3. Under what conditions will the funding be given? There is a fear that, even if commitments for funding mitigation and adaptation activities were secured, developing countries would be treated as aid recipients, subject to conditionalities imposed by rich donors. Developed countries are, of course, interested in ensuring that the money is spent in a verifiable manner. But poor countries argue that the process cannot be top-down, there has to be a sense of "ownership", as the Filipino delegate noted.

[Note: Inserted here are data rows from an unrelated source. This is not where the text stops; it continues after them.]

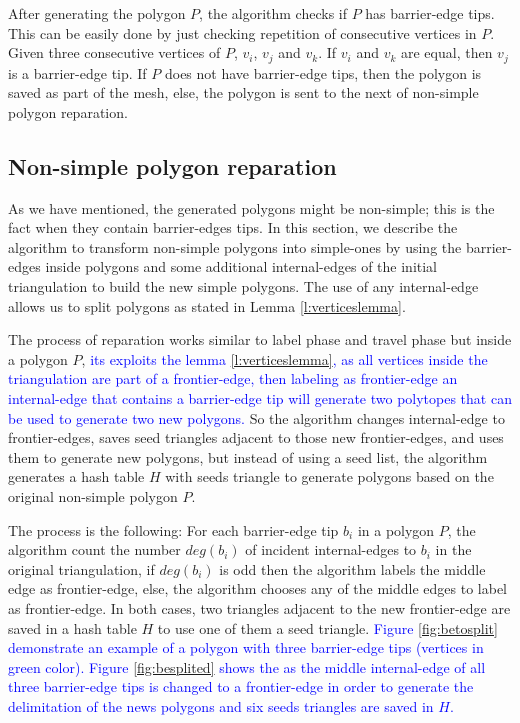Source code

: After generating the polygon $P$, the algorithm checks if $P$ has barrier-edge tips. This can be easily done by just checking repetition of consecutive vertices in $P$. Given three consecutive vertices of $P$, $v_i$, $v_j$ and $v_k$. If $v_i$ and $v_k$ are equal, then $v_j$ is a barrier-edge tip. If $P$ does not have barrier-edge tips, then the polygon is saved as part of the mesh, else, the polygon is sent to the next of non-simple polygon reparation.




\subsection{Non-simple polygon reparation}
\label{subsec:nonsimplereparation}

As we have mentioned, the generated polygons might be non-simple; this is the fact when they contain barrier-edges tips. In this section, we describe the algorithm to transform non-simple polygons into simple-ones by using the barrier-edges inside polygons and some additional internal-edges of the initial triangulation to build the new simple polygons. The use of any internal-edge allows us to split polygons as stated in Lemma \ref{l:verticeslemma}.

The process of reparation works similar to label phase and travel phase but inside a polygon $P$, \textcolor{blue}{ its exploits the lemma \ref{l:verticeslemma}, as all vertices inside the triangulation are part of a frontier-edge, then labeling as frontier-edge an internal-edge that contains a barrier-edge tip will generate two polytopes that can be used to generate two new polygons.} So the algorithm changes internal-edge to frontier-edges, saves seed triangles adjacent to those new frontier-edges, and uses them to generate new polygons, but instead of using a seed list, the algorithm generates a hash table $H$ with seeds triangle to generate polygons based on the original non-simple polygon $P$. 

The process is the following: For each barrier-edge tip $b_i$ in a polygon $P$, the algorithm count the number $deg(b_i)$ of incident internal-edges to $b_i$ in the original triangulation, if $deg(b_i)$ is odd then the algorithm labels the middle edge as frontier-edge, else, the algorithm chooses any of the middle edges to label as frontier-edge. In both cases, two triangles adjacent to the new frontier-edge are saved in a hash table $H$ to use one of them a seed triangle. \textcolor{blue}{Figure \ref{fig:betosplit} demonstrate an example of a polygon with three barrier-edge tips (vertices in green color). Figure \ref{fig:besplited} shows the as the middle internal-edge of all three barrier-edge tips is changed to a frontier-edge in order to generate the delimitation of the news polygons and six seeds triangles are saved in $H$.}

In the end, the debate boils down to the purpose of climate funding. Developing countries, like Uganda, insist that "funding climate change is a commitment, not a donation." For them it is a right, both from a legal point of view and from an ethical one. But the modalities of financial and technology transfer will not be resolved easily. The Indian delegate ended his intervention by asking for grants, not loans: "A 'grant' is a four-letter word in some dictionaries, so I will introduce a new phraseology: we want interest-free, non-repayable transfer of money." The current climate negotiations are meant to conclude in December this year. There will be many more four-letter words whispered under diplomatic breaths before then.